I think the data make it very clear -- it's the conversion of skeptics into, if not optimists, at least market neutrals. It's the changing of short sellers into short coverers, of stock mutual fund sellers into mutual fund buyers, and of bearish market gurus into bullish market gurus.

Jim Jubak
Which, of course, raises this question: What happens when there are no more skeptics? Does this market rally stall when rising share prices have converted too many bears to bulls and thus removed the biggest source of fuel for this advance?
The wall stocks need to climb
With the Standard & Poor's 500-stock index closing at 1,308 on Jan. 18, stocks are once again challenging their summer 2011 highs. Each time, though, on July 21 and earlier on July 6, stocks reached for the April 29 high at 1,364 but failed at 1,344 and 1,339, respectively.

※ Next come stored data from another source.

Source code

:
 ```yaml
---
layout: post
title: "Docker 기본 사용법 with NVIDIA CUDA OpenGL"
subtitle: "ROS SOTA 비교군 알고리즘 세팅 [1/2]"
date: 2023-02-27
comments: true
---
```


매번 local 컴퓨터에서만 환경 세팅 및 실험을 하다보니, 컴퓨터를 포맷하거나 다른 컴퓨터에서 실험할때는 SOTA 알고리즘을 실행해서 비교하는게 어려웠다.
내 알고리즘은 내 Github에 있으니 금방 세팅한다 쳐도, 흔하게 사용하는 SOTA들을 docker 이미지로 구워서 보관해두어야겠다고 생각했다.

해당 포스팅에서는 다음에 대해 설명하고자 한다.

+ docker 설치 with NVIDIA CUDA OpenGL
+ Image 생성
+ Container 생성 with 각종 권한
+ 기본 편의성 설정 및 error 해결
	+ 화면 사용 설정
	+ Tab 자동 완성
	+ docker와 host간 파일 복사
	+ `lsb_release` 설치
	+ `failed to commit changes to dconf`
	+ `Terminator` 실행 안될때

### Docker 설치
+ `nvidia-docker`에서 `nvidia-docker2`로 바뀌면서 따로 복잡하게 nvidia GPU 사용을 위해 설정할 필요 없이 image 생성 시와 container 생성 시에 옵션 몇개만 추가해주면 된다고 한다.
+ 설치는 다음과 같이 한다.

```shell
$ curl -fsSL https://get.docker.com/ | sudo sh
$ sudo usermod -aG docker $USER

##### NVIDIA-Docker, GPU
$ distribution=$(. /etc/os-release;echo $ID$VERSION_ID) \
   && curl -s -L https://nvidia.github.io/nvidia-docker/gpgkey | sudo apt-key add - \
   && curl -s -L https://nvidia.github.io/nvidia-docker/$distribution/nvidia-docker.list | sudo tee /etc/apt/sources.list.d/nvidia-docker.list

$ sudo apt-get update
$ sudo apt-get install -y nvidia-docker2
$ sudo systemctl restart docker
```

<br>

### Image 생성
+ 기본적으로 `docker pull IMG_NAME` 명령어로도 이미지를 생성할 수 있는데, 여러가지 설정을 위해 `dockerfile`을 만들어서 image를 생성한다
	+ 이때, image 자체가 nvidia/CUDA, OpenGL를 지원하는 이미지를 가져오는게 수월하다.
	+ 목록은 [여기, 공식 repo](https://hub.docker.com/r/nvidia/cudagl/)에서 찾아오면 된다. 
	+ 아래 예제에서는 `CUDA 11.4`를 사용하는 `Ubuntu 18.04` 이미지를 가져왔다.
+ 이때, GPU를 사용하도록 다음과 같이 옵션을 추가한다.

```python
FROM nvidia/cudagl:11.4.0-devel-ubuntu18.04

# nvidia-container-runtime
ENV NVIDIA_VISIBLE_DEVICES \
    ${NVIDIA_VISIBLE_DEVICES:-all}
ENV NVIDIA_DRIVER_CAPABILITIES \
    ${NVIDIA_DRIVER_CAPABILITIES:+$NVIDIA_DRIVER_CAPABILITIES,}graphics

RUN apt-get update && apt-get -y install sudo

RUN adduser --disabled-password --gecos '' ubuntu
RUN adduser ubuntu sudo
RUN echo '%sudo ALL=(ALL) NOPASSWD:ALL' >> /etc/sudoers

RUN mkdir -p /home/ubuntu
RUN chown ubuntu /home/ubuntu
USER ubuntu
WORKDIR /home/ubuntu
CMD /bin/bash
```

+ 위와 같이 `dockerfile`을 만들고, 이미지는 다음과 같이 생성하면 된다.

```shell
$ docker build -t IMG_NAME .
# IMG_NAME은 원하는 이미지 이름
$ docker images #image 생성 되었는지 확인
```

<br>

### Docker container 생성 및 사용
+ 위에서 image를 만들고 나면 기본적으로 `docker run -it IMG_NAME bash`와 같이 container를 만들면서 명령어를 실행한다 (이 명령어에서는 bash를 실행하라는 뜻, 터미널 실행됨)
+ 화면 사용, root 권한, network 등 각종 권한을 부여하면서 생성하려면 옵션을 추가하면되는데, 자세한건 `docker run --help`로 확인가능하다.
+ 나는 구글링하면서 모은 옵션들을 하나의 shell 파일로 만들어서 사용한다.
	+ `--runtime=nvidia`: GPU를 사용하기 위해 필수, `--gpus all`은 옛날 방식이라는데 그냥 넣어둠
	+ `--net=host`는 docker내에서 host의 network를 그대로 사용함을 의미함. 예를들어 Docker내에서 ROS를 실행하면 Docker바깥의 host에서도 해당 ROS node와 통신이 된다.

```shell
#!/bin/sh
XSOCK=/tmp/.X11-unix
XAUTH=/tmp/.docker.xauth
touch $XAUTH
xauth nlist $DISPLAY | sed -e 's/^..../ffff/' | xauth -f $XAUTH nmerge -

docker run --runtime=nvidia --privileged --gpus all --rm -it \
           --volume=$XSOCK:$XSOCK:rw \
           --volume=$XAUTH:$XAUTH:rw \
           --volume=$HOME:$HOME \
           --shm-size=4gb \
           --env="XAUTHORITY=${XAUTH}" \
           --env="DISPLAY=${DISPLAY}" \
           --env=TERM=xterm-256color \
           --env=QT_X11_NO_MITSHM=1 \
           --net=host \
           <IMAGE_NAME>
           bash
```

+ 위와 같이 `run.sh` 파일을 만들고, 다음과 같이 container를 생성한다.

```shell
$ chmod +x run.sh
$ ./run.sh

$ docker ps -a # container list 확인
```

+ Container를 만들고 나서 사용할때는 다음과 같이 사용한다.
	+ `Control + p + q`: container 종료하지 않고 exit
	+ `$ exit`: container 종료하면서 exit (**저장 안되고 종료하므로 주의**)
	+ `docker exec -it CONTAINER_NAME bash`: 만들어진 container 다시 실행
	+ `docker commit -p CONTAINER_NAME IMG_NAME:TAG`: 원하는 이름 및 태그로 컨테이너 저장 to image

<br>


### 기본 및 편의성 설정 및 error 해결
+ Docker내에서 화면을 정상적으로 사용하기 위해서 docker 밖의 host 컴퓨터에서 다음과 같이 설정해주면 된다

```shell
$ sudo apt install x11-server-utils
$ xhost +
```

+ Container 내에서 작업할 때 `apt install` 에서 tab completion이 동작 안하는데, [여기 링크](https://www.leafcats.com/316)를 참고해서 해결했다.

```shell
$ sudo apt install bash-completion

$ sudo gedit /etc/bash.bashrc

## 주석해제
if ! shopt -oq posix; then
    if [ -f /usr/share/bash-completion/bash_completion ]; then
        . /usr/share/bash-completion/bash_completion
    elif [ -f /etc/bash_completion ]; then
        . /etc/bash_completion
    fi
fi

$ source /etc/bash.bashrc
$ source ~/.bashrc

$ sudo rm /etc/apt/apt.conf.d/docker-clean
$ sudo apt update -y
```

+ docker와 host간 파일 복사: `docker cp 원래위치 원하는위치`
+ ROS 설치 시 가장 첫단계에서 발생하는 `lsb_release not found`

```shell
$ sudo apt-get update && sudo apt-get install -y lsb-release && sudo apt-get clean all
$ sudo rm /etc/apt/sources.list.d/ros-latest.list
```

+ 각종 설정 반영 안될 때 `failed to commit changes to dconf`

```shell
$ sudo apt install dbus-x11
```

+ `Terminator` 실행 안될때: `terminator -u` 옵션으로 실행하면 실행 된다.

To many investors, this market advance makes no sense. Greece and Portugal look poised for default. The eurozone is sliding toward recession. Even Germany, the strongest economy in the region, is slowing. On Jan. 18, the German government cut its estimate for 2012 growth to 0.7% from the October forecast of 1%. China, Brazil and most of the rest of the world's developing economies are slowing, too -- so much so that the World Bank just cut its forecast for global growth. U.S. growth in the fourth quarter of 2011 looks solid, with something more than 3% possible, but everybody with a subscription to The Economist is predicting a drop in growth in the first quarter of 2012.
But don't look at the macro or micro fundamentals. Look at the change in sentiment. Frequently, and I think this is one of those times, a shift in sentiment from one extreme to the other can create momentum that -- for a while -- can by itself drive a market higher or drag it lower.
The bulls have it
Take the figures on bullish and bearish investment adviser sentiment compiled by Investors Intelligence, for example. Back in early October, when the S&P 500 had plunged to a low of 1,099, only 34% of the advisers surveyed were bullish -- and a huge 46% were bearish. (By the way, an Investors Intelligence subscription costs $199 a year, but you can sign up for a free monthly newsletter. You can find a similar contrary sentiment indicator that tracks the bullish/bearish sentiment of members of the American Association of Individual Investors in publications such as Barron's.)
By the second week in January, the bulls made up 51% of the advisers in the survey and the bearish sentiment had declined to 30%.
Think of the effects of that shift. In January, you've got a slim majority of advisers saying "buy stocks" and only 30% (down from 46%) saying "sell."
You can see the effect of this shift in sentiment in recent numbers on mutual fund flows. In the week ended Jan. 11, U.S. mutual funds attracted the most money in almost two years, according to the Investment Company Institute. Investors put $753 million into funds that buy U.S. stocks. That's the first time since August that U.S. equity funds had net inflows.
You can also see the way in which a move from very negative to not so negative drives individual stocks, if you look at the figures for short interest in specific stocks. Take St. Joe (JOE, news), a timber-company-turned-Florida-real-estate-developer. On Nov. 2, 2011, the stock ended a long downward trend at $13.14 a share on a big reduction in the company's net loss in the third quarter to just $2 million, from a loss of $13 million in the second quarter.
The stock moved up steadily from there to $14.67 a share by Jan. 9 -- a gain of 11.6% in a little more than two months. And then it hit the rockets, climbing to $16.81 for a gain of 14.6% in a little more than a week.